Paula-Loves-Marla's Blog

Observations about Art, Movies, Books, etc.

Best Friends

As usual, I checked in with Yahoo! news this morning. I was very touched by the letter written by Jack Pinto’s friend John. Link

Yeah, I was crying at my desk. The thing that struck a nerve (beyond the touching sentiment) was the picture:

jack_pinto

It reminded me of my own best friend who I’ve known since I was five.

I am lucky enough to still have her as one of my best girlfriends and we still see each other at least a few times a year. I take these get togethers for granted because it feels like we’ll get to keep seeing each other forever.

As we were harshly reminded of this week, there is no forever and each day is precious.
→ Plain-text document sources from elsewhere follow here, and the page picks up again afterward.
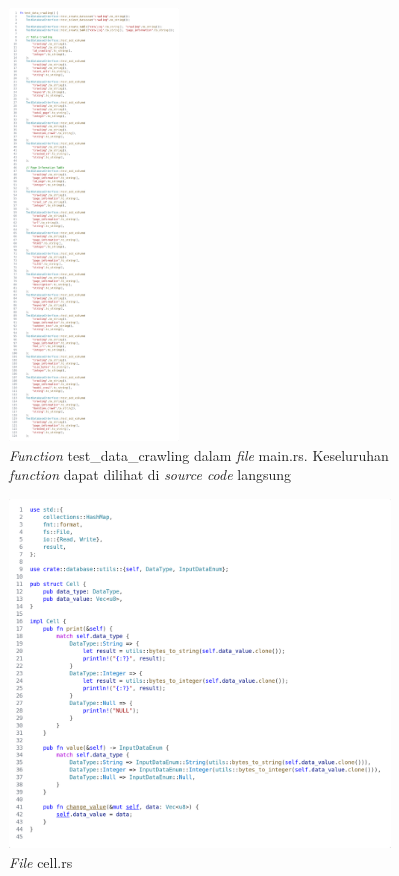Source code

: \begin{figure}[H]
  \centering{}
	\includegraphics[width=0.4\textwidth]{gambar/lampiran/file-main-test-data-1.png}
  \caption{\emph{Function} test\_data\_crawling dalam \emph{file} main.rs. Keseluruhan \emph{function} dapat dilihat di \emph{source code} langsung}
\end{figure}


\begin{figure}[H]
  \centering{}
	\includegraphics[width=0.9\textwidth]{gambar/lampiran/file-cell.png}
  \caption{\emph{File} cell.rs}
\end{figure}

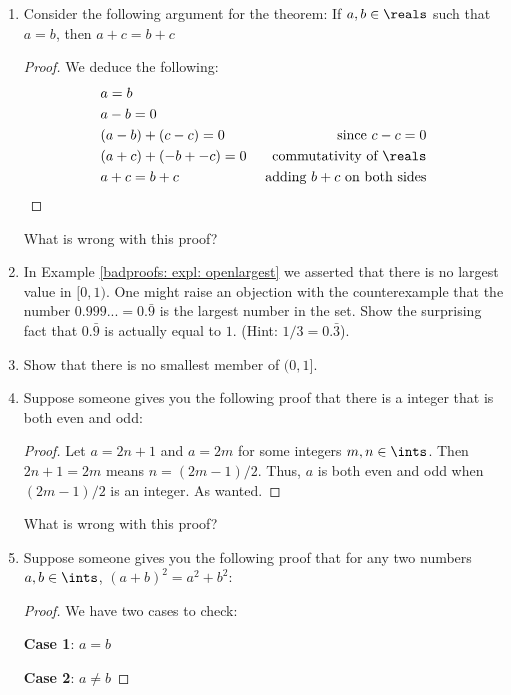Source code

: \documentclass[../proofs.tex]{subfiles}
\begin{document}
\begin{enumerate}
  \item Consider the following argument for the theorem:
  If $a, b \in \reals$ such that $a = b$, then $a + c = b + c$
  \begin{proof} We deduce the following:
    \begin{align*}
      &a = b \\
      &a-b = 0 \\
      &(a-b) + (c-c) = 0 & \justify{since $c-c = 0$} \\
      &(a+c) + (-b + -c) = 0 & \justify{commutativity of $\reals$} \\
      &a + c = b + c & \justify{ adding $b + c$ on both sides} %
    \end{align*}
  \end{proof}
  What is wrong with this proof? %

  \item In Example \ref{badproofs: expl: openlargest} we asserted that there
  is no largest value in $[0, 1)$. One might raise an objection with the
  counterexample that the number $0.999... = 0.\bar{9}$ is the largest number
  in the set. Show the surprising fact that $0.\bar{9}$ is actually equal to
  $1$. (Hint: $1/3 = 0.\bar{3}$).

  \item Show that there is no smallest member of $(0, 1]$.
  \item Suppose someone gives you the following proof that there is 
  a integer that is both even and odd:
  \begin{proof}
    Let $a = 2n + 1$ and $a = 2m$ for some integers $m, n \in \ints$.
    Then $2n + 1 = 2m$ means $n = (2m - 1)/2$. Thus, $a$ is both even and odd
    when $(2m - 1)/2$ is an integer. As wanted.
  \end{proof}
  What is wrong with this proof? %

  \item Suppose someone gives you the following proof that for any two
  numbers $a, b \in \ints$, $(a+b)^2 = a^2 + b^2$:
  \begin{proof}
    We have two cases to check:
    
    \textbf{Case 1}: $a = b$

    \textbf{Case 2}: $a \neq b$
  \end{proof}
\end{enumerate}
\end{document}
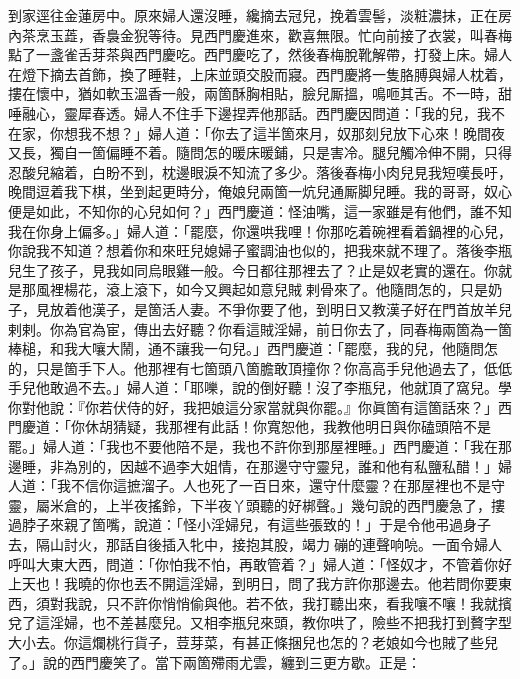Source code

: 到家逕往金蓮房中。原來婦人還沒睡，纔摘去冠兒，挽着雲髻，淡粧濃抹，正在房內茶烹玉蕋，香裊金猊等待。見西門慶進來，歡喜無限。忙向前接了衣裳，叫春梅點了一盞雀舌芽茶與西門慶吃。西門慶吃了，然後春梅脫靴解帶，打發上床。婦人在燈下摘去首飾，換了睡鞋，上床並頭交股而寢。西門慶將一隻胳膊與婦人枕着，摟在懷中，猶如軟玉溫香一般，兩箇酥胸相貼，臉兒厮搵，鳴咂其舌。不一時，甜唾融心，靈犀春透。婦人不住手下邊捏弄他那話。西門慶因問道：「我的兒，我不在家，你想我不想？」婦人道：「你去了這半箇來月，奴那刻兒放下心來！晚間夜又長，獨自一箇偏睡不着。隨問怎的暖床暖鋪，只是害冷。{}{}腿兒觸冷伸不開，只得忍酸兒縮着，白盼不到，枕邊眼淚不知流了多少。落後春梅小肉兒見我短嘆長吁，晚間逗着我下棋，坐到起更時分，俺娘兒兩箇一炕兒通厮脚兒睡。我的哥哥，奴心便是如此，不知你的心兒如何？」西門慶道：怪油嘴，這一家雖是有他們，誰不知我在你身上偏多。」{}婦人道：「罷麼，你還哄我哩！你那吃着碗裡看着鍋裡的心兒，你說我不知道？想着你和來旺兒媳婦子蜜調油也似的，把我來就不理了。落後李瓶兒生了孩子，見我如同烏眼雞一般。今日都往那裡去了？止是奴老實的還在。{}你就是那風裡楊花，滾上滾下，如今又興起如意兒賊𢱉剌骨來了。他隨問怎的，只是奶子，見放着他漢子，是箇活人妻。不爭你要了他，到明日又教漢子好在門首放羊兒剌剌。你為官為宦，傳出去好聽？你看這賊淫婦，前日你去了，同春梅兩箇為一箇棒槌，和我大嚷大鬧，通不讓我一句兒。」西門慶道：「罷麼，我的兒，他隨問怎的，只是箇手下人。他那裡有七箇頭八箇膽敢頂撞你？你高高手兒他過去了，低低手兒他敢過不去。」{}婦人道：「耶嚛，說的倒好聽！沒了李瓶兒，他就頂了窩兒。學你對他說：『你若伏侍的好，我把娘這分家當就與你罷。』你眞箇有這箇話來？」{}西門慶道：「你休胡猜疑，我那裡有此話！你寬恕他，我教他明日與你磕頭陪不是罷。」婦人道：「我也不要他陪不是，我也不許你到那屋裡睡。」西門慶道：「我在那邊睡，非為別的，因越不過李大姐情，在那邊守守靈兒，誰和他有私鹽私醋！」婦人道：「我不信你這摭溜子。人也死了一百日來，還守什麼靈？在那屋裡也不是守靈，屬米倉的，上半夜搖鈴，下半夜丫頭聽的好梆聲。」幾句說的西門慶急了，摟過脖子來親了箇嘴，說道：「怪小淫婦兒，有這些張致的！」于是令他弔過身子去，隔山討火，那話自後插入牝中，接抱其股，竭力𢵞磞的連聲响喨。一面令婦人呼叫大東大西，問道：「你怕我不怕，再敢管着？」婦人道：「怪奴才，不管着你好上天也！我曉的你也丟不開這淫婦，到明日，問了我方許你那邊去。他若問你要東西，須對我說，只不許你悄悄偷與他。若不依，我打聽出來，看我嚷不嚷！我就擯兌了這淫婦，也不差甚麼兒。又相李瓶兒來頭，教你哄了，險些不把我打到贅字型大小去。{}你這爛桃行貨子，荳芽菜，有甚正條捆兒也怎的？老娘如今也賊了些兒了。」{}說的西門慶笑了。當下兩箇殢雨尤雲，纏到三更方歇。正是：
I’m not going to preach about how we should live our lives.  I’m just really sad these two little guys will never have the opportunity to grow up together.

Towels

I sincerely hope that we can move forward as a society to a place where mentally ill people don’t choose to kill others before committing suicide. Our citizens and children do not need to be part of some sicko’s own personal reality TV.

My apologies if any of this offends. The slaughter of innocent children really pisses me off.

Dear Younger Self, Part II

Okay, my earlier ‘younger self’ post has probably ensured that I’m written out of mom’s will. Sorry mom. It was the first thing that came to mind when thinking about sending wisdom back to my younger self.

Today I will write with a little more levity.

Dear senior year high school Paula,

Despite the current big hair perm rage of the 80’s, you should absolutely not cut your lovely long, straight, blonde hair. You should not spend hundreds of dollars over the next five or six years in order to perm your hair into a tortured poodle style. In spite of current trends, this style is not attractive and you will be much better off in the long run if you just skip it altogether. (your older hair follicles thank you)

The same goes for the cubic ton of make-up you will buy during this same time period. A little foundation, some mascara and neutral eye shadow should be enough to keep you looking fresh as opposed to the circus clown colors you will be sporting over the next few years.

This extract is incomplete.